14. The Appellant sought the following orders on appeal:-a.that the appeal be allowed and the judgment delivered on 14th December by the trial Court be set aside in its entirety.b.that the Court awards the Appellant the prayers sought in the claim.c.that costs of the appeal be awarded to the Appellant.
15. This is a first appeal, and this Court is mandated to re-evaluate the evidence before the trial Court as well as the trial Court’s judgment, and to arrive at its own independent judgment on whether or not to allow the appeal. A first Appellate Court is mandated to subject the whole of the evidence to fresh and exhaustive scrutiny and to make conclusions about it, bearing in mind that it did not have the opportunity of seeing and hearing the witnesses testify. This duty of a first appellate Court was stated in Selle & Another -vs- Associated Motor Boat Co. Ltd & Another [1968] E.A. 123, and was re-stated in Mursal & Another -vs- Manese [2022] eKLR.
16. Having considered the pleadings filed in the trial Court and evidence presented thereat, and which I have summarized herein, issues that fall for determination by this Court, in my view, are as follows:-a.whether termination of the Appellant’s employment was unfair.b.whether the Appellant is entitled to the reliefs sought by him in the trial Court.
17. On the first issue, it was not disputed that the Appellant was employed by the Respondent as security guard in November 2011, and that he worked until 31/10/2018 when his employment was terminated by the Respondent vide a termination of employment letter shown to have been served on the Appellant on 1/10/2018. The Appellant produced a copy of the termination letter in evidence at the trial.
18. The said termination letter reads, in part:-“RE: TERMIANTION OF EMPLOYMENTWe refer to the above and regret to inform you that your employment with the company has been terminated with effect from 1st November 2018. This letter serves as a notice as stipulated in your contract.…..the company shall undertake to pay your final dues in full and in the meantime, kindly arrange to return all company properties and equipment in your possession.”
19. It is worth noting that the contract referred to in the termination letter was not produced in evidence by the Respondent, and that the termination letter did not state the reason or the basis of termination of the Appellant’s employment. This notwithstanding, the Respondent’s witness (RW-1), who told the trial Court that she was the Respondent’s Huma Resource Manager, testified that termination of the Appellant’s employment resulted from reorganization of the Respondent company whereby the Appellant did not meet the cut.
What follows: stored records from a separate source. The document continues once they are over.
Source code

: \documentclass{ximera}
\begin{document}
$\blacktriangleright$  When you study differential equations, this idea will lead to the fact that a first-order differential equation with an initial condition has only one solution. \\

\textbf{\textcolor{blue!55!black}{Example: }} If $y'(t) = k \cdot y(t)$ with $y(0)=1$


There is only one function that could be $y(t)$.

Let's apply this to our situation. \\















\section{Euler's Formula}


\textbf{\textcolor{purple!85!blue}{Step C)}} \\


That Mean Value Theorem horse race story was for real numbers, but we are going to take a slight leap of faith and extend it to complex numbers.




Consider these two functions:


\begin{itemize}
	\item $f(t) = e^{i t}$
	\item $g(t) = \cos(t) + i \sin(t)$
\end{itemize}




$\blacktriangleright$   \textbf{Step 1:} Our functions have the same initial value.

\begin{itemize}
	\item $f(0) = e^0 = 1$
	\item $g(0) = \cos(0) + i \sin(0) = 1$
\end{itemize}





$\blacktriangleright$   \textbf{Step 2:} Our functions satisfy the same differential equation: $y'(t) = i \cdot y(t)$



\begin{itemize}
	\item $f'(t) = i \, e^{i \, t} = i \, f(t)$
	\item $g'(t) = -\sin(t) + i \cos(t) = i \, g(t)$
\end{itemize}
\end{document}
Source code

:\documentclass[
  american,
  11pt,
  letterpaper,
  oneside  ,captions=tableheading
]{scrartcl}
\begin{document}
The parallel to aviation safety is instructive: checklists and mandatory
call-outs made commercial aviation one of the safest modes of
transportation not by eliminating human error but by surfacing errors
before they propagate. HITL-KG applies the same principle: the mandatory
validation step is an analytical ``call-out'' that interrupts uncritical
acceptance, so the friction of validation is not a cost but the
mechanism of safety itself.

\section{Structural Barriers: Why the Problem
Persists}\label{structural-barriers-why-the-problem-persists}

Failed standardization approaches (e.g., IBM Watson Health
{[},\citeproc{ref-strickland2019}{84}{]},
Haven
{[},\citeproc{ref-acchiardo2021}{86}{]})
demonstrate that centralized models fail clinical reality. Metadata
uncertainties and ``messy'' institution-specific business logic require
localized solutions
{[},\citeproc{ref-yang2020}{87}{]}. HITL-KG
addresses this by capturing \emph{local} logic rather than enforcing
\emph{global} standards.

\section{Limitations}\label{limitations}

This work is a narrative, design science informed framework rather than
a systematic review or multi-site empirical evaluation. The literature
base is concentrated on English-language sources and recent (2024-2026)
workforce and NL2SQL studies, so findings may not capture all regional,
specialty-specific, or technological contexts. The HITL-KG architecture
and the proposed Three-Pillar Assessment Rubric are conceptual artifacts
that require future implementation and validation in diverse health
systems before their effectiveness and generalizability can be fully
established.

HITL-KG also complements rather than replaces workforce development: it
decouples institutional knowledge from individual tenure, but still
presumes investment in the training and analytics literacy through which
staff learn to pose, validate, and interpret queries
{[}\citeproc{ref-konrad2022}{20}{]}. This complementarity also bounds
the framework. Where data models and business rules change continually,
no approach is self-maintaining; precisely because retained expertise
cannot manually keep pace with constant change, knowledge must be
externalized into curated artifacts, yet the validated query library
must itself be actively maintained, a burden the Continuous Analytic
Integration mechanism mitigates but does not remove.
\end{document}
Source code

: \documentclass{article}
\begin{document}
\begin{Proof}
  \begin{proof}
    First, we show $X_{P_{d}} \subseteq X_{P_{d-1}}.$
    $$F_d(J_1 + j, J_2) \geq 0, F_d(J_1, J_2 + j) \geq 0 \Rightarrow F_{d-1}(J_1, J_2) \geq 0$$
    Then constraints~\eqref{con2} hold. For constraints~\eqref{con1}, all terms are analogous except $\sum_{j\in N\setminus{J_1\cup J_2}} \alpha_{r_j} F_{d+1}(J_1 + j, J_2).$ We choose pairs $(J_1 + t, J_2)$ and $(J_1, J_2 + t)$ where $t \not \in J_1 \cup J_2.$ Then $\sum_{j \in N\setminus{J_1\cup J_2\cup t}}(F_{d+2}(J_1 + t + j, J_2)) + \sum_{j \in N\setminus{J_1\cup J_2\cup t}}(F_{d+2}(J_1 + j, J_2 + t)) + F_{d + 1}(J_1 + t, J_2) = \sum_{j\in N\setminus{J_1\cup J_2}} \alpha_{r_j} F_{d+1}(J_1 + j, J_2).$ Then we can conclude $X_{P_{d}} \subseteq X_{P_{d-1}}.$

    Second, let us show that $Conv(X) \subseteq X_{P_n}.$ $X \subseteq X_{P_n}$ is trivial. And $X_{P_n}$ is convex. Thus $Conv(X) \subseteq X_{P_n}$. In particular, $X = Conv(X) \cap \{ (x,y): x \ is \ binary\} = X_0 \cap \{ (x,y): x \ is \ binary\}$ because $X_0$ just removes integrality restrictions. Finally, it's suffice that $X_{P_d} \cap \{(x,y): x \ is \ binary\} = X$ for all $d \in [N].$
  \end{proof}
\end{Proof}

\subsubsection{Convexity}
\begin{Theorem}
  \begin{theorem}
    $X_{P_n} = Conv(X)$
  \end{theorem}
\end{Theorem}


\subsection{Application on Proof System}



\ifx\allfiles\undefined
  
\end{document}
The termination letter, which also served as a termination notice, did not state this as the reason for termination, and the Appellant was never informed or notified of “how he failed to meet the cut”, and hence termination. He was also not given an opportunity to be heard on this allegation.
20. In my view, the Appellant was legally entitled to be informed of the reason for termination of his employment, and ought to have been given an opportunity to be heard on such reason and/or ground, and the truth and/or validity of such reason/ground ought to have been proved by the Respondent, if the termination was to pass both substantive and procedural fairness test. This was not done. Sections 41,43(1) and 45 of the Employment Act 2007are called in aid.
21. I find and hold that termination of the Appellant’s employment was procedurally and substantively unfair; and I so declare. The trial Court’s finding that the termination was fair is hereby set aside.
22. Turning to the second issue, and having made a finding that termination of the Appellant’s employment was unfair, I award the Appellant the equivalent of eleven months’ salary as compensation for unfair termination of employment, taking into account the manner and circumstances in which the Appellant’s employment was terminated, taking into account the fact that the Appellant was not shown to have in any way contributed to the termination. It was not disputed that the Appellant was earning a monthly salary of ksh. 17,966 at the time of termination. The equivalent of eleven months’ salary is therefore ksh. 17,966X11=ksh. 197,672 which I award the Appellant.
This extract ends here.